Saved entries:
=-=-=-=-=
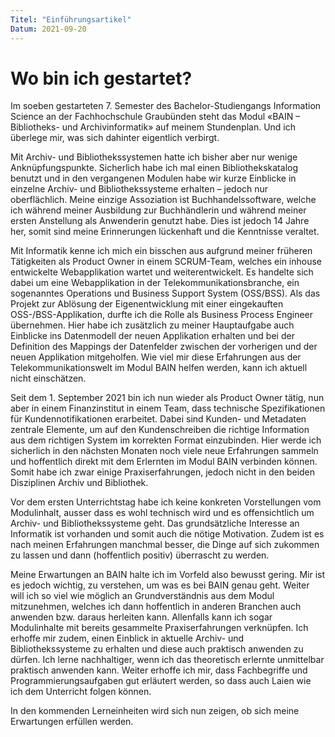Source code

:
 ```yaml
---
Titel: "Einführungsartikel"
Datum: 2021-09-20
---
```


<h1>Wo bin ich gestartet?</h1> 
<p>Im soeben gestarteten 7. Semester des Bachelor-Studiengangs Information Science an der Fachhochschule Graubünden steht das Modul «BAIN – Bibliotheks- und Archivinformatik» auf meinem Stundenplan. Und ich überlege mir, was sich dahinter eigentlich verbirgt. <br> </p>

<p>Mit Archiv- und Bibliothekssystemen hatte ich bisher aber nur wenige Anknüpfungspunkte. Sicherlich habe ich mal einen Bibliothekskatalog benutzt und in den vergangenen Modulen habe wir kurze Einblicke in einzelne Archiv- und Bibliothekssysteme erhalten – jedoch nur oberflächlich. Meine einzige Assoziation ist Buchhandelssoftware, welche ich während meiner Ausbildung zur Buchhändlerin und während meiner ersten Anstellung als Anwenderin genutzt habe. Dies ist jedoch 14 Jahre her, somit sind meine Erinnerungen lückenhaft und die Kenntnisse veraltet. </p>
  
<p>Mit Informatik kenne ich mich ein bisschen aus aufgrund meiner früheren Tätigkeiten als Product Owner in einem SCRUM-Team, welches ein inhouse entwickelte Webapplikation wartet und weiterentwickelt. Es handelte sich dabei um eine Webapplikation in der Telekommunikationsbranche, ein sogenanntes Operations und Business Support System (OSS/BSS). Als das Projekt zur Ablösung der Eigenentwicklung mit einer eingekauften OSS-/BSS-Applikation, durfte ich die Rolle als Business Process Engineer übernehmen. Hier habe ich zusätzlich zu meiner Hauptaufgabe auch Einblicke ins Datenmodell der neuen Applikation erhalten und bei der Definition des Mappings der Datenfelder zwischen der vorherigen und der neuen Applikation mitgeholfen. Wie viel mir diese Erfahrungen aus der Telekommunikationswelt im Modul BAIN helfen werden, kann ich aktuell nicht einschätzen.<br>
  
Seit dem 1. September 2021 bin ich nun wieder als Product Owner tätig, nun aber in einem Finanzinstitut in einem Team, dass technische Spezifikationen für Kundennotifikationen erarbeitet. Dabei sind Kunden- und Metadaten zentrale Elemente, um auf den Kundenschreiben die richtige Information aus dem richtigen System im korrekten Format einzubinden. Hier werde ich sicherlich in den nächsten Monaten noch viele neue Erfahrungen sammeln und hoffentlich direkt mit dem Erlernten im Modul BAIN verbinden können.
Somit habe ich zwar einige Praxiserfahrungen, jedoch nicht in den beiden Disziplinen Archiv und Bibliothek. <br>
  
Vor dem ersten Unterrichtstag habe ich keine konkreten Vorstellungen vom Modulinhalt, ausser dass es wohl technisch wird und es offensichtlich um Archiv- und Bibliothekssysteme geht. Das grundsätzliche Interesse an Informatik ist vorhanden und somit auch die nötige Motivation. Zudem ist es nach meinen Erfahrungen manchmal besser, die Dinge auf sich zukommen zu lassen und dann (hoffentlich positiv) überrascht zu werden. <br>
  
Meine Erwartungen an BAIN halte ich im Vorfeld also bewusst gering. Mir ist es jedoch wichtig, zu verstehen, um was es bei BAIN genau geht. Weiter will ich so viel wie möglich an Grundverständnis aus dem Modul mitzunehmen, welches ich dann hoffentlich in anderen Branchen auch anwenden bzw. daraus herleiten kann. Allenfalls kann ich sogar Modulinhalte mit bereits gesammelte Praxiserfahrungen verknüpfen. Ich erhoffe mir zudem, einen Einblick in aktuelle Archiv- und Bibliothekssysteme zu erhalten und diese auch praktisch anwenden zu dürfen. Ich lerne nachhaltiger, wenn ich das theoretisch erlernte unmittelbar praktisch anwenden kann. Weiter erhoffe ich mir, dass Fachbegriffe und Programmierungsaufgaben gut erläutert werden, so dass auch Laien wie ich dem Unterricht folgen können. <br>
  
In den kommenden Lerneinheiten wird sich nun zeigen, ob sich meine Erwartungen erfüllen werden.</p>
=-=-=-=-=
▶ [WORK ORDER] Within the entries above, count the lines that include "Praxiserfahrungen". The answer is that number alone.

▶ [TASK RESPONSE] 2